* Exercise directions
The lines to be copied are those below that contain "South".

Supplied records START

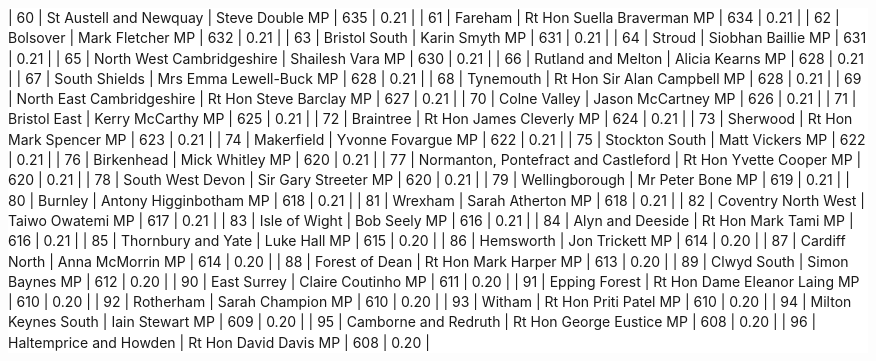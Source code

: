 | 60 | St Austell and Newquay | Steve Double MP | 635 | 0.21 |
| 61 | Fareham | Rt Hon Suella Braverman MP | 634 | 0.21 |
| 62 | Bolsover | Mark Fletcher MP | 632 | 0.21 |
| 63 | Bristol South | Karin Smyth MP | 631 | 0.21 |
| 64 | Stroud | Siobhan Baillie MP | 631 | 0.21 |
| 65 | North West Cambridgeshire | Shailesh Vara MP | 630 | 0.21 |
| 66 | Rutland and Melton | Alicia Kearns MP | 628 | 0.21 |
| 67 | South Shields | Mrs Emma Lewell-Buck MP | 628 | 0.21 |
| 68 | Tynemouth | Rt Hon Sir Alan Campbell MP | 628 | 0.21 |
| 69 | North East Cambridgeshire | Rt Hon Steve Barclay MP | 627 | 0.21 |
| 70 | Colne Valley | Jason McCartney MP | 626 | 0.21 |
| 71 | Bristol East | Kerry McCarthy MP | 625 | 0.21 |
| 72 | Braintree | Rt Hon James Cleverly MP | 624 | 0.21 |
| 73 | Sherwood | Rt Hon Mark Spencer MP | 623 | 0.21 |
| 74 | Makerfield | Yvonne Fovargue MP | 622 | 0.21 |
| 75 | Stockton South | Matt Vickers MP | 622 | 0.21 |
| 76 | Birkenhead | Mick Whitley MP | 620 | 0.21 |
| 77 | Normanton, Pontefract and Castleford | Rt Hon Yvette Cooper MP | 620 | 0.21 |
| 78 | South West Devon | Sir Gary Streeter MP | 620 | 0.21 |
| 79 | Wellingborough | Mr Peter Bone MP | 619 | 0.21 |
| 80 | Burnley | Antony Higginbotham MP | 618 | 0.21 |
| 81 | Wrexham | Sarah Atherton MP | 618 | 0.21 |
| 82 | Coventry North West | Taiwo Owatemi MP | 617 | 0.21 |
| 83 | Isle of Wight | Bob Seely MP | 616 | 0.21 |
| 84 | Alyn and Deeside | Rt Hon Mark Tami MP | 616 | 0.21 |
| 85 | Thornbury and Yate | Luke Hall MP | 615 | 0.20 |
| 86 | Hemsworth | Jon Trickett MP | 614 | 0.20 |
| 87 | Cardiff North | Anna McMorrin MP | 614 | 0.20 |
| 88 | Forest of Dean | Rt Hon Mark Harper MP | 613 | 0.20 |
| 89 | Clwyd South | Simon Baynes MP | 612 | 0.20 |
| 90 | East Surrey | Claire Coutinho MP | 611 | 0.20 |
| 91 | Epping Forest | Rt Hon Dame Eleanor Laing MP | 610 | 0.20 |
| 92 | Rotherham | Sarah Champion MP | 610 | 0.20 |
| 93 | Witham | Rt Hon Priti Patel MP | 610 | 0.20 |
| 94 | Milton Keynes South | Iain Stewart MP | 609 | 0.20 |
| 95 | Camborne and Redruth | Rt Hon George Eustice MP | 608 | 0.20 |
| 96 | Haltemprice and Howden | Rt Hon David Davis MP | 608 | 0.20 |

Supplied records END

* Exercise solution
| 63 | Bristol South | Karin Smyth MP | 631 | 0.21 |
| 67 | South Shields | Mrs Emma Lewell-Buck MP | 628 | 0.21 |
| 75 | Stockton South | Matt Vickers MP | 622 | 0.21 |
| 78 | South West Devon | Sir Gary Streeter MP | 620 | 0.21 |
| 89 | Clwyd South | Simon Baynes MP | 612 | 0.20 |
| 94 | Milton Keynes South | Iain Stewart MP | 609 | 0.20 |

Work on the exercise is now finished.